▶ **MATERIALS PROVIDED**:
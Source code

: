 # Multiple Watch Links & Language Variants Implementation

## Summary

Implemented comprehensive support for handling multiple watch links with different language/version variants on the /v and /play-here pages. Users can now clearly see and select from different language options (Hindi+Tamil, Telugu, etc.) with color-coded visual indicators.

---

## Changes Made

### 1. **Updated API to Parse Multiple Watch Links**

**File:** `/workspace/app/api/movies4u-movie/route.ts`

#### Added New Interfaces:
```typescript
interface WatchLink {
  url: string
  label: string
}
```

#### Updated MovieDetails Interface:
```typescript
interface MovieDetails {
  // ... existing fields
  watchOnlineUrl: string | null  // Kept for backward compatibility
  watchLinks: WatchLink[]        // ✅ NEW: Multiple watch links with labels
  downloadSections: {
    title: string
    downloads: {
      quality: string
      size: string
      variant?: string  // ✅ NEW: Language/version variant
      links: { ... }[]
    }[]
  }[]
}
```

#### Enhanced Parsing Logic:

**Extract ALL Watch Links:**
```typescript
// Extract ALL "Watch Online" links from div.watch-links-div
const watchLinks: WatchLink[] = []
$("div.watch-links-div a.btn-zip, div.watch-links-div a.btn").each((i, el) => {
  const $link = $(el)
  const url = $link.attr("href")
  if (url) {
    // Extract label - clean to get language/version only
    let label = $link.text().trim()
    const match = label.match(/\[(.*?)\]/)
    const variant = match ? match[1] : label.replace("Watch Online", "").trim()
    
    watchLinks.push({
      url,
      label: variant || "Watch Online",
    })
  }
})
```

▶ **PROBLEM**: Return the entries in full. Do not alter them.

▶ **EXERCISE ANSWER**:
Source code

: # Multiple Watch Links & Language Variants Implementation

## Summary

Implemented comprehensive support for handling multiple watch links with different language/version variants on the /v and /play-here pages. Users can now clearly see and select from different language options (Hindi+Tamil, Telugu, etc.) with color-coded visual indicators.

---

## Changes Made

### 1. **Updated API to Parse Multiple Watch Links**

**File:** `/workspace/app/api/movies4u-movie/route.ts`

#### Added New Interfaces:
```typescript
interface WatchLink {
  url: string
  label: string
}
```

#### Updated MovieDetails Interface:
```typescript
interface MovieDetails {
  // ... existing fields
  watchOnlineUrl: string | null  // Kept for backward compatibility
  watchLinks: WatchLink[]        // ✅ NEW: Multiple watch links with labels
  downloadSections: {
    title: string
    downloads: {
      quality: string
      size: string
      variant?: string  // ✅ NEW: Language/version variant
      links: { ... }[]
    }[]
  }[]
}
```

#### Enhanced Parsing Logic:

**Extract ALL Watch Links:**
```typescript
// Extract ALL "Watch Online" links from div.watch-links-div
const watchLinks: WatchLink[] = []
$("div.watch-links-div a.btn-zip, div.watch-links-div a.btn").each((i, el) => {
  const $link = $(el)
  const url = $link.attr("href")
  if (url) {
    // Extract label - clean to get language/version only
    let label = $link.text().trim()
    const match = label.match(/\[(.*?)\]/)
    const variant = match ? match[1] : label.replace("Watch Online", "").trim()
    
    watchLinks.push({
      url,
      label: variant || "Watch Online",
    })
  }
})
```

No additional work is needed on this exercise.